Regeneron Pharmaceuticals Inc. faces a securities class action after its Phase III melanoma trial failed, wiping out about $7 billion in market value over two trading sessions.
"Shareholders were misled about the viability of the Fianlimab-Libtayo study, which had fundamentally flawed statistical assumptions from the outset," Thomas J. McKenna, a partner at Gainey McKenna & Egleston, said in a statement announcing the lawsuit.
The class period runs from Aug. 1, 2025 to May 15, 2026. On April 29, Regeneron disclosed during its first-quarter earnings call that it had expanded the number of patients eligible for progression-free survival analysis in the study, sending shares down 6.2% to $686.36 from $731.77 the prior day. Two weeks later, the company announced the trial "did not reach statistical significance for the primary endpoint of improvement in progression-free survival," triggering a second decline of 9.8% to $629.68.
The combined selloff erased roughly 16% of Regeneron's value from its April 28 close. The complaint alleges that Regeneron's preliminary statistical assumptions were fundamentally flawed, that the active treatment arm was failing to achieve meaningful clinical differentiation over standard therapies, and that the trial would ultimately fail to reach statistical significance even without overperformance of the control arm.

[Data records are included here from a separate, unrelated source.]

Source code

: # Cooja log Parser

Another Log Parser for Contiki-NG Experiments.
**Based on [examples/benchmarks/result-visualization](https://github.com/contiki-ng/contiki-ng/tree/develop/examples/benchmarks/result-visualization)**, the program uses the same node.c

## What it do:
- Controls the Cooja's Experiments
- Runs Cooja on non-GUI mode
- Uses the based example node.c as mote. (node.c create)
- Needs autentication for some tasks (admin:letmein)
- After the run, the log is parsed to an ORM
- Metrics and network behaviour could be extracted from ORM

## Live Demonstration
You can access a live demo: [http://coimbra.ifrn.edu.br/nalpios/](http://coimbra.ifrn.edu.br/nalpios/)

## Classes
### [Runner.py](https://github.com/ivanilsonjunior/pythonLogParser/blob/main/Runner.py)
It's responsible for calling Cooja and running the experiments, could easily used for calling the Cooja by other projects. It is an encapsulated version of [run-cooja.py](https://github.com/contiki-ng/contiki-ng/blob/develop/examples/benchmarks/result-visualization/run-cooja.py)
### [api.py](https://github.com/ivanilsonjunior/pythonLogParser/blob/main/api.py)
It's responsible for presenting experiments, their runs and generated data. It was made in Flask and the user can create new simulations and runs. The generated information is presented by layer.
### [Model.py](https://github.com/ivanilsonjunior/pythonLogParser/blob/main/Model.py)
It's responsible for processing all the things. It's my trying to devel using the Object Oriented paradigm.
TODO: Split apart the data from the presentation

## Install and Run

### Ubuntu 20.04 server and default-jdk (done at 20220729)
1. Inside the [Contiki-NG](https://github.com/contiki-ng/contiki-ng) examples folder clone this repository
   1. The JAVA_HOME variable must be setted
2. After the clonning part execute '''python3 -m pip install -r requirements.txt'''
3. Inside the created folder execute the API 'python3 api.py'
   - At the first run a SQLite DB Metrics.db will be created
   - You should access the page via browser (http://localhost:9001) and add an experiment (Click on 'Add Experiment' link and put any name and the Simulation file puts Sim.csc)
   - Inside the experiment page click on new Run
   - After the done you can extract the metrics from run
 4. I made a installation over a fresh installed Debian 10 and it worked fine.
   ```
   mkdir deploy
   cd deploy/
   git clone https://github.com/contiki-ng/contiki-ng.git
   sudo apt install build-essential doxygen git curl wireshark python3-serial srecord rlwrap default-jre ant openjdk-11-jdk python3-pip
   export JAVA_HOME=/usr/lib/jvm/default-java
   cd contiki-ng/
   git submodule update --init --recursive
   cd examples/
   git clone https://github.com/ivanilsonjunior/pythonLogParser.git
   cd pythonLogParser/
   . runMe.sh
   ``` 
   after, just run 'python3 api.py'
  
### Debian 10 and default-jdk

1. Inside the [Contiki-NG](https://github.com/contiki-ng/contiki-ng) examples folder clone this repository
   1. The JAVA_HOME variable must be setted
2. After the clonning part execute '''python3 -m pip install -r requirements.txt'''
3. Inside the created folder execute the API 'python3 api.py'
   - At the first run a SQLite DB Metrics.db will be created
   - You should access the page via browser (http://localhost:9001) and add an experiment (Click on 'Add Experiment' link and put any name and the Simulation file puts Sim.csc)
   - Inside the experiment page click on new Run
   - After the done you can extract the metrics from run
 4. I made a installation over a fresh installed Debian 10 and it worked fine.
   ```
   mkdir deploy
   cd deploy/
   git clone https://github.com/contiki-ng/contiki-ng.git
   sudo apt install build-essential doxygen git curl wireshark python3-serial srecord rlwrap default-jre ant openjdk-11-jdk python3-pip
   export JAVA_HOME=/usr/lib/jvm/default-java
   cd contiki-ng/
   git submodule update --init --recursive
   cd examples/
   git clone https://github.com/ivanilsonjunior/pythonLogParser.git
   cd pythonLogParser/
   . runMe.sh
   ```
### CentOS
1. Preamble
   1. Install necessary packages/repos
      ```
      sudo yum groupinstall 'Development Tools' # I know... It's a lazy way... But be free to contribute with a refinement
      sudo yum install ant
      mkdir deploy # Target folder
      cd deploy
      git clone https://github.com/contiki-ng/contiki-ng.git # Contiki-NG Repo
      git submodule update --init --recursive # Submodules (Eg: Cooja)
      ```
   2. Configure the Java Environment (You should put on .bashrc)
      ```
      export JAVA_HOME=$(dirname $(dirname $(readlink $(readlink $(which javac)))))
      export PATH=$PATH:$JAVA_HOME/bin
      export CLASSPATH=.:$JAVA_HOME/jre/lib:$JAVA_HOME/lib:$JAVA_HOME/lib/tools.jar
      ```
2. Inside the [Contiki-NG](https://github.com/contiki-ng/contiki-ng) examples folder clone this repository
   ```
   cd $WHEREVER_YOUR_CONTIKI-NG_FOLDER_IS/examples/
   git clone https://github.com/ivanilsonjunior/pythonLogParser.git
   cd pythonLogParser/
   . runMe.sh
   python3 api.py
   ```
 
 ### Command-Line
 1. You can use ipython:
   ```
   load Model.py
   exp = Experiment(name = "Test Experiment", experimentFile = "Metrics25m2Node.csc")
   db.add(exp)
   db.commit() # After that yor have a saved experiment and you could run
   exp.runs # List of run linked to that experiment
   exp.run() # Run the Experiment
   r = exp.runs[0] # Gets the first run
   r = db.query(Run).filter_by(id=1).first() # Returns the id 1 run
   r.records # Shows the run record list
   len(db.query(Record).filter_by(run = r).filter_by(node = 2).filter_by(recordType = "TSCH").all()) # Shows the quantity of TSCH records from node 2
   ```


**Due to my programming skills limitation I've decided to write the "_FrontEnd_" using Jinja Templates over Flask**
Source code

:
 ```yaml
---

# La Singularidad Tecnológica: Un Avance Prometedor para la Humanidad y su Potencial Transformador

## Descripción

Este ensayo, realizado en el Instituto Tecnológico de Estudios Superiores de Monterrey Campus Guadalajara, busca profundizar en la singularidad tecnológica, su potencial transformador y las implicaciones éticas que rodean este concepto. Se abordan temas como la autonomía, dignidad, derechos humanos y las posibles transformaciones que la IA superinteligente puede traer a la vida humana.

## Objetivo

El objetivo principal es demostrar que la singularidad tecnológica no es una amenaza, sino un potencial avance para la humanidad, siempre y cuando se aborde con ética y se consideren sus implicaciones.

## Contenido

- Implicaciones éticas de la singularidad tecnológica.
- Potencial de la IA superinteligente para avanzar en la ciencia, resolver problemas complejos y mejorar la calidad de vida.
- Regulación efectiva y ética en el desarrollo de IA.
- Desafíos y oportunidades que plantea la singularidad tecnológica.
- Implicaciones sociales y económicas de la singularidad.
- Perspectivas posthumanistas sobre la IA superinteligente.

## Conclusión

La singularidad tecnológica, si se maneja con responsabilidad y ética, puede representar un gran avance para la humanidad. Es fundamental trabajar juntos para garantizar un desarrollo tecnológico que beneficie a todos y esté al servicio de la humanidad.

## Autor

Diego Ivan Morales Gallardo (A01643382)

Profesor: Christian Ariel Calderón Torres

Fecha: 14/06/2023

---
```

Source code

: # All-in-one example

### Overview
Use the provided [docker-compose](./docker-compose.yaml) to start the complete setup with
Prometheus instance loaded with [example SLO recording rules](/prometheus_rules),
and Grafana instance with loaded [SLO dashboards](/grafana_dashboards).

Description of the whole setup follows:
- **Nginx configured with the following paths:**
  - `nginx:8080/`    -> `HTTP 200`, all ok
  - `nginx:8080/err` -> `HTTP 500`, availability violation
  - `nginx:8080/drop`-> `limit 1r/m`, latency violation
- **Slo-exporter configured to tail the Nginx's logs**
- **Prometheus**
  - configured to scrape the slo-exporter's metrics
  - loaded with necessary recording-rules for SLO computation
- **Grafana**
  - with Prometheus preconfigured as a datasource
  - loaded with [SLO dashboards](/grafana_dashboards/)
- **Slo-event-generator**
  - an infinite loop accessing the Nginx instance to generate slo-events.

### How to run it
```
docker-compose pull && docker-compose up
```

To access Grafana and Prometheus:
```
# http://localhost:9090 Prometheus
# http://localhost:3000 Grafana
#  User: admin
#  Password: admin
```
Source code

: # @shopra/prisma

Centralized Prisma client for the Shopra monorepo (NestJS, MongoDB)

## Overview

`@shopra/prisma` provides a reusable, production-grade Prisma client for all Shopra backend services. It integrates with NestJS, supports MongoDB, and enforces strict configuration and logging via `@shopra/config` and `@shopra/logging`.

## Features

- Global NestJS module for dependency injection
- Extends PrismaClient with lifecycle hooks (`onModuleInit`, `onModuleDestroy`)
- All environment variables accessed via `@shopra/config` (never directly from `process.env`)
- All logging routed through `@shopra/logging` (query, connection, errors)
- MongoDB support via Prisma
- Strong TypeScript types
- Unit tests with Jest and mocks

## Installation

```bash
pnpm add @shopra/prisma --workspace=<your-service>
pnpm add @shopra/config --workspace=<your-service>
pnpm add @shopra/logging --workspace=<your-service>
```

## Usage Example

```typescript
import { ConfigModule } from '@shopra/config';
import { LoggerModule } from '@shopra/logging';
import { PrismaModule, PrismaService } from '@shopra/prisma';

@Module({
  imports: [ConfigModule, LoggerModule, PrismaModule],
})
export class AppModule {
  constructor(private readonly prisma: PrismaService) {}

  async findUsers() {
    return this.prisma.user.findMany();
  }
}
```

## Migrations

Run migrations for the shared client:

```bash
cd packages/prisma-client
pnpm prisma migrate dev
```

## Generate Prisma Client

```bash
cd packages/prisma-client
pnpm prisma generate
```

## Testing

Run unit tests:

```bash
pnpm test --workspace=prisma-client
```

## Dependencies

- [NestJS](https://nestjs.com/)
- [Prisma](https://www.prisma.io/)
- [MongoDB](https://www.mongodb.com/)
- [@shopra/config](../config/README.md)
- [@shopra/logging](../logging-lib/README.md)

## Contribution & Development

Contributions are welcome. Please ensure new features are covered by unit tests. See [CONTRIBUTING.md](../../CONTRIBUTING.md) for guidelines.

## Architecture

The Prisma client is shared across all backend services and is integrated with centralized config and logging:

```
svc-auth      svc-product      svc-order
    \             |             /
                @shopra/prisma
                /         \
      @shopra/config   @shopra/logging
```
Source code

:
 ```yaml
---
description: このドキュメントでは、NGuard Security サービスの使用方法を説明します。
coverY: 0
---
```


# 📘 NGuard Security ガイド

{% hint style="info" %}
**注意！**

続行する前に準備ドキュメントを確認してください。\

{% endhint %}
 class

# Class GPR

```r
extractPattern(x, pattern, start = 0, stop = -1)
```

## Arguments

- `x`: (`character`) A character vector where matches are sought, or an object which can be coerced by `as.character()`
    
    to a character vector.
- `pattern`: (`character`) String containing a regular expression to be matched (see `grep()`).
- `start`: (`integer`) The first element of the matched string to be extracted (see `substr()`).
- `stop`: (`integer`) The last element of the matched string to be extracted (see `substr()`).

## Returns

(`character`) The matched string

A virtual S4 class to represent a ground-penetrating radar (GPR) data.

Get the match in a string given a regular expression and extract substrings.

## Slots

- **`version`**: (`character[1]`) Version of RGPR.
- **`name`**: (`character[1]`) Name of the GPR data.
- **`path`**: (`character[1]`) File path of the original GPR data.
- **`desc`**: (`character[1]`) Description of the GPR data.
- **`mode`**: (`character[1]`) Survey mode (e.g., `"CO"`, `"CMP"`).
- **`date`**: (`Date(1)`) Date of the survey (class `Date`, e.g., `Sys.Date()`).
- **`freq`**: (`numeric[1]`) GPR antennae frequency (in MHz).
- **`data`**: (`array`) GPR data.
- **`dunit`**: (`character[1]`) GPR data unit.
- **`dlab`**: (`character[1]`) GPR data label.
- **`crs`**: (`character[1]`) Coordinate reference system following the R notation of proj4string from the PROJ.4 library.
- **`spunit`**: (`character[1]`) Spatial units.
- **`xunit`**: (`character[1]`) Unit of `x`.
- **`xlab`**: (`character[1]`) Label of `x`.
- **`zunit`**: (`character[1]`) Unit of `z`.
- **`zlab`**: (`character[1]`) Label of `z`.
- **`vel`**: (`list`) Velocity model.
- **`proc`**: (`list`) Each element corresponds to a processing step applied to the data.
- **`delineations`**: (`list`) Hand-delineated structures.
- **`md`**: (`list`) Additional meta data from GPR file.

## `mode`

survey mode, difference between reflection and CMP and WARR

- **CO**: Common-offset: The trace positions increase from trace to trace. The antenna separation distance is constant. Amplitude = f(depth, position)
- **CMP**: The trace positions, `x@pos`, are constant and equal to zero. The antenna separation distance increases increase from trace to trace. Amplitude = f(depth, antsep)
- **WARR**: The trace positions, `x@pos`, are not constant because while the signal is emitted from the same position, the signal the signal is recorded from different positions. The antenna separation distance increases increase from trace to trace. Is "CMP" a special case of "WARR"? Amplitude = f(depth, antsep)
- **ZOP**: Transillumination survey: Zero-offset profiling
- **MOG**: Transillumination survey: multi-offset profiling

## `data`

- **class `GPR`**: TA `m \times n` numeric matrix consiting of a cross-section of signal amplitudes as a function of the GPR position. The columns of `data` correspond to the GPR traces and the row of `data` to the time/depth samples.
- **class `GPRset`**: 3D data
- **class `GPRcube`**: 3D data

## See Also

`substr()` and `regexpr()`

Regeneron was testing Fianlimab, a human monoclonal antibody targeting the LAG-3 immune checkpoint receptor on T-cells, in combination with Libtayo as a first-line treatment for advanced melanoma. The study began enrollment in mid-2022. Multiple law firms — including Robbins LLP, Gainey McKenna & Egleston, and Levi & Korsinsky — have filed or announced investigations into potential securities law violations.
The lawsuit seeks to recover losses for investors who purchased Regeneron securities during the class period. The lead plaintiff deadline is Sept. 14. The case was filed in the U.S. District Court for the Southern District of New York.
The failed trial removes a key pipeline candidate for Regeneron, which has relied heavily on its blockbuster eye drug Eylea for revenue. Investors will watch for any updates on the company's remaining late-stage pipeline assets and whether the litigation leads to settlement costs or governance changes.
This article is for informational purposes only and does not constitute investment advice.